無資格検査のイメージ
日産自動車が無資格者に車を検査させた問題は、不正が発覚して西川(さいかわ)広人社長が是正を公言した後も、大半の工場で続いていた。日本を代表するグローバル企業で明らかになった深刻な経営の機能不全。西川氏は、不正の背景について「現場」の不手際を強調したが、経営陣の責任問題への発展は避けられない。
日産、全車両の出荷停止 国の不正指摘後も無資格検査
「言い訳のしようがない」「現場のコントロールが課題だ」
西川氏は19日夜に横浜市の本社で開いた記者会見で、自身が謝罪した後も続いた不正を、厳しい表情で説明した。同じ場で今月2日夜に、「9月20日以降は認定した検査員が100%行うようになった」と語ったばかりだった。
国から委託された形で、車両の最終チェックにあたる「完成検査」での不正。西川氏は「常態化し、組織的な取り組みだった」と認めた。ただ、自身の進退を含めた経営責任について問われると、「生産を正常に戻し、信頼を取り戻し、会社を従来の成長に戻すのが一義的な役割だ」として、答えを避けた。
代わりに西川氏が、不正が繰り返された背景として強調したのが、「現場」の不手際だ。「工場長から部長、課長から係長へと指揮命令が伝わっていたが、その過程で課長と係長のコミュニケーションのギャップが大きかった」と話した。
ただ、国土交通省の立ち入り検査があり、西川氏が記者会見で謝罪してからは、不正は社内外の誰の目にも明らかだったはずだ。それなのに、国内で完成車をつくる組み立て工場全6工場のうち4工場で漫然と不正が続いていた事態は、現場の不手際だけでは説明が難しい。

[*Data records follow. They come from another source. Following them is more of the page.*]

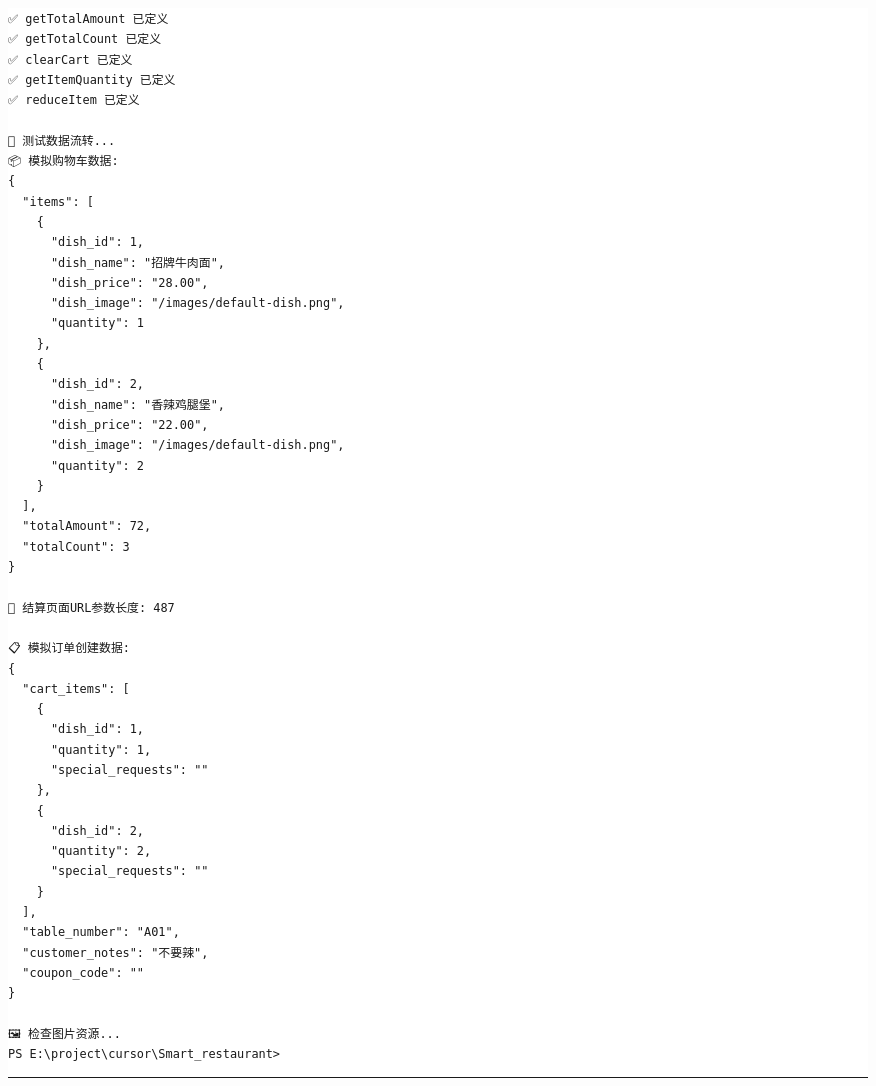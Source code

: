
 ```
✅ getTotalAmount 已定义
✅ getTotalCount 已定义
✅ clearCart 已定义
✅ getItemQuantity 已定义
✅ reduceItem 已定义

🔄 测试数据流转...
📦 模拟购物车数据:
{
  "items": [
    {
      "dish_id": 1,
      "dish_name": "招牌牛肉面",
      "dish_price": "28.00",
      "dish_image": "/images/default-dish.png",
      "quantity": 1
    },
    {
      "dish_id": 2,
      "dish_name": "香辣鸡腿堡",
      "dish_price": "22.00",
      "dish_image": "/images/default-dish.png",
      "quantity": 2
    }
  ],
  "totalAmount": 72,
  "totalCount": 3
}

📝 结算页面URL参数长度: 487

📋 模拟订单创建数据:
{
  "cart_items": [
    {
      "dish_id": 1,
      "quantity": 1,
      "special_requests": ""
    },
    {
      "dish_id": 2,
      "quantity": 2,
      "special_requests": ""
    }
  ],
  "table_number": "A01",
  "customer_notes": "不要辣",
  "coupon_code": ""
}

🖼️ 检查图片资源...
PS E:\project\cursor\Smart_restaurant>

```

---
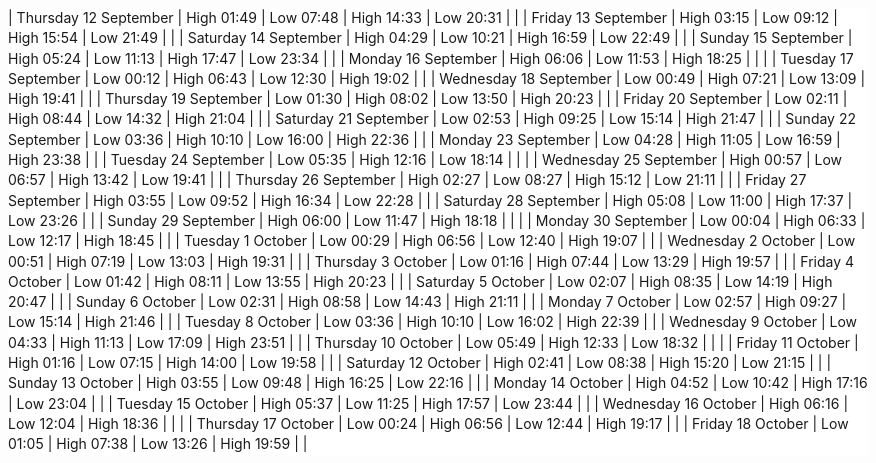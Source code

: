 | Thursday 12 September | High 01:49 | Low 07:48 | High 14:33 | Low 20:31 |  |
| Friday 13 September | High 03:15 | Low 09:12 | High 15:54 | Low 21:49 |  |
| Saturday 14 September | High 04:29 | Low 10:21 | High 16:59 | Low 22:49 |  |
| Sunday 15 September | High 05:24 | Low 11:13 | High 17:47 | Low 23:34 |  |
| Monday 16 September | High 06:06 | Low 11:53 | High 18:25 |  |  |
| Tuesday 17 September | Low 00:12 | High 06:43 | Low 12:30 | High 19:02 |  |
| Wednesday 18 September | Low 00:49 | High 07:21 | Low 13:09 | High 19:41 |  |
| Thursday 19 September | Low 01:30 | High 08:02 | Low 13:50 | High 20:23 |  |
| Friday 20 September | Low 02:11 | High 08:44 | Low 14:32 | High 21:04 |  |
| Saturday 21 September | Low 02:53 | High 09:25 | Low 15:14 | High 21:47 |  |
| Sunday 22 September | Low 03:36 | High 10:10 | Low 16:00 | High 22:36 |  |
| Monday 23 September | Low 04:28 | High 11:05 | Low 16:59 | High 23:38 |  |
| Tuesday 24 September | Low 05:35 | High 12:16 | Low 18:14 |  |  |
| Wednesday 25 September | High 00:57 | Low 06:57 | High 13:42 | Low 19:41 |  |
| Thursday 26 September | High 02:27 | Low 08:27 | High 15:12 | Low 21:11 |  |
| Friday 27 September | High 03:55 | Low 09:52 | High 16:34 | Low 22:28 |  |
| Saturday 28 September | High 05:08 | Low 11:00 | High 17:37 | Low 23:26 |  |
| Sunday 29 September | High 06:00 | Low 11:47 | High 18:18 |  |  |
| Monday 30 September | Low 00:04 | High 06:33 | Low 12:17 | High 18:45 |  |
| Tuesday 1 October | Low 00:29 | High 06:56 | Low 12:40 | High 19:07 |  |
| Wednesday 2 October | Low 00:51 | High 07:19 | Low 13:03 | High 19:31 |  |
| Thursday 3 October | Low 01:16 | High 07:44 | Low 13:29 | High 19:57 |  |
| Friday 4 October | Low 01:42 | High 08:11 | Low 13:55 | High 20:23 |  |
| Saturday 5 October | Low 02:07 | High 08:35 | Low 14:19 | High 20:47 |  |
| Sunday 6 October | Low 02:31 | High 08:58 | Low 14:43 | High 21:11 |  |
| Monday 7 October | Low 02:57 | High 09:27 | Low 15:14 | High 21:46 |  |
| Tuesday 8 October | Low 03:36 | High 10:10 | Low 16:02 | High 22:39 |  |
| Wednesday 9 October | Low 04:33 | High 11:13 | Low 17:09 | High 23:51 |  |
| Thursday 10 October | Low 05:49 | High 12:33 | Low 18:32 |  |  |
| Friday 11 October | High 01:16 | Low 07:15 | High 14:00 | Low 19:58 |  |
| Saturday 12 October | High 02:41 | Low 08:38 | High 15:20 | Low 21:15 |  |
| Sunday 13 October | High 03:55 | Low 09:48 | High 16:25 | Low 22:16 |  |
| Monday 14 October | High 04:52 | Low 10:42 | High 17:16 | Low 23:04 |  |
| Tuesday 15 October | High 05:37 | Low 11:25 | High 17:57 | Low 23:44 |  |
| Wednesday 16 October | High 06:16 | Low 12:04 | High 18:36 |  |  |
| Thursday 17 October | Low 00:24 | High 06:56 | Low 12:44 | High 19:17 |  |
| Friday 18 October | Low 01:05 | High 07:38 | Low 13:26 | High 19:59 |  |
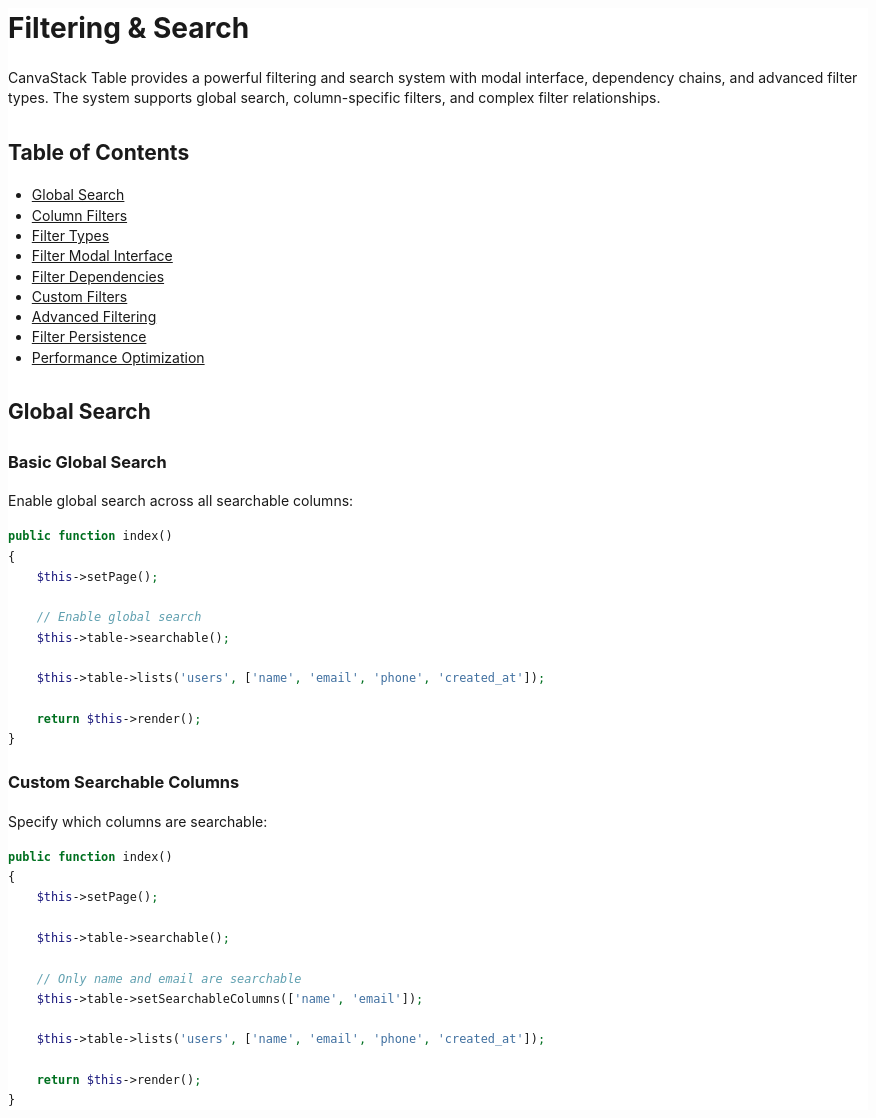 # Filtering & Search

CanvaStack Table provides a powerful filtering and search system with modal interface, dependency chains, and advanced filter types. The system supports global search, column-specific filters, and complex filter relationships.

## Table of Contents

- [Global Search](#global-search)
- [Column Filters](#column-filters)
- [Filter Types](#filter-types)
- [Filter Modal Interface](#filter-modal-interface)
- [Filter Dependencies](#filter-dependencies)
- [Custom Filters](#custom-filters)
- [Advanced Filtering](#advanced-filtering)
- [Filter Persistence](#filter-persistence)
- [Performance Optimization](#performance-optimization)

## Global Search

### Basic Global Search

Enable global search across all searchable columns:

```php
public function index()
{
    $this->setPage();

    // Enable global search
    $this->table->searchable();

    $this->table->lists('users', ['name', 'email', 'phone', 'created_at']);

    return $this->render();
}
```

### Custom Searchable Columns

Specify which columns are searchable:

```php
public function index()
{
    $this->setPage();

    $this->table->searchable();

    // Only name and email are searchable
    $this->table->setSearchableColumns(['name', 'email']);

    $this->table->lists('users', ['name', 'email', 'phone', 'created_at']);

    return $this->render();
}
```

4工場のうちの一つ、日産車体湘南工場(神奈川県平塚市)では、指導的立場の従業員が無資格者に対し、「作業が遅れているからやってくれ」という内容の指示をしていたことがわかっている。19日に新たに判明した3工場では、国交省に届け出が必要な工場の生産ラインを勝手に変更していたことも判明した。法令軽視の姿勢は根深い。
不正が起きたラインでは完成検査とは別に、日産独自の商品検査も実施している。独自検査は商品の競争力に直結する「1丁目1番地」。そこで働く従業員の資格が混乱したままで、ずさんな検査が横行していたことになり、商品の信頼性にも傷がつきかねない。